§ **Records for this exercise**:
----

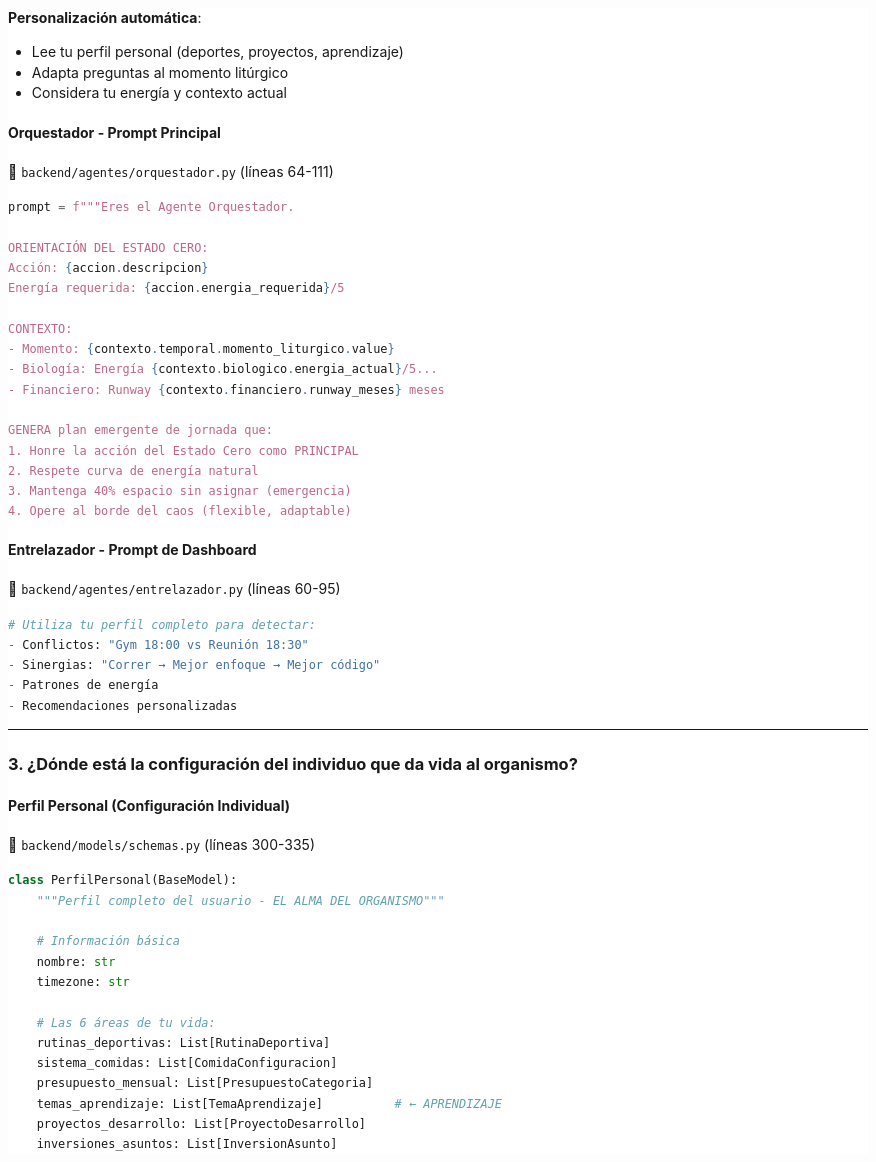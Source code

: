 **Personalización automática**:
- Lee tu perfil personal (deportes, proyectos, aprendizaje)
- Adapta preguntas al momento litúrgico
- Considera tu energía y contexto actual

#### **Orquestador** - Prompt Principal
📁 `backend/agentes/orquestador.py` (líneas 64-111)

```python
prompt = f"""Eres el Agente Orquestador.

ORIENTACIÓN DEL ESTADO CERO:
Acción: {accion.descripcion}
Energía requerida: {accion.energia_requerida}/5

CONTEXTO:
- Momento: {contexto.temporal.momento_liturgico.value}
- Biología: Energía {contexto.biologico.energia_actual}/5...
- Financiero: Runway {contexto.financiero.runway_meses} meses

GENERA plan emergente de jornada que:
1. Honre la acción del Estado Cero como PRINCIPAL
2. Respete curva de energía natural
3. Mantenga 40% espacio sin asignar (emergencia)
4. Opere al borde del caos (flexible, adaptable)
```

#### **Entrelazador** - Prompt de Dashboard
📁 `backend/agentes/entrelazador.py` (líneas 60-95)

```python
# Utiliza tu perfil completo para detectar:
- Conflictos: "Gym 18:00 vs Reunión 18:30"
- Sinergias: "Correr → Mejor enfoque → Mejor código"
- Patrones de energía
- Recomendaciones personalizadas
```

---

### **3. ¿Dónde está la configuración del individuo que da vida al organismo?**

#### **Perfil Personal** (Configuración Individual)
📁 `backend/models/schemas.py` (líneas 300-335)

```python
class PerfilPersonal(BaseModel):
    """Perfil completo del usuario - EL ALMA DEL ORGANISMO"""
    
    # Información básica
    nombre: str
    timezone: str
    
    # Las 6 áreas de tu vida:
    rutinas_deportivas: List[RutinaDeportiva]
    sistema_comidas: List[ComidaConfiguracion]
    presupuesto_mensual: List[PresupuestoCategoria]
    temas_aprendizaje: List[TemaAprendizaje]          # ← APRENDIZAJE
    proyectos_desarrollo: List[ProyectoDesarrollo]
    inversiones_asuntos: List[InversionAsunto]
```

----

§ **The task**:
All lines from the one with "#### **Perfil Personal**" through the end of the material above are to be printed exactly, and only those.

§ **Answer below**:
#### **Perfil Personal** (Configuración Individual)
📁 `backend/models/schemas.py` (líneas 300-335)

```python
class PerfilPersonal(BaseModel):
    """Perfil completo del usuario - EL ALMA DEL ORGANISMO"""
    
    # Información básica
    nombre: str
    timezone: str
    
    # Las 6 áreas de tu vida:
    rutinas_deportivas: List[RutinaDeportiva]
    sistema_comidas: List[ComidaConfiguracion]
    presupuesto_mensual: List[PresupuestoCategoria]
    temas_aprendizaje: List[TemaAprendizaje]          # ← APRENDIZAJE
    proyectos_desarrollo: List[ProyectoDesarrollo]
    inversiones_asuntos: List[InversionAsunto]
```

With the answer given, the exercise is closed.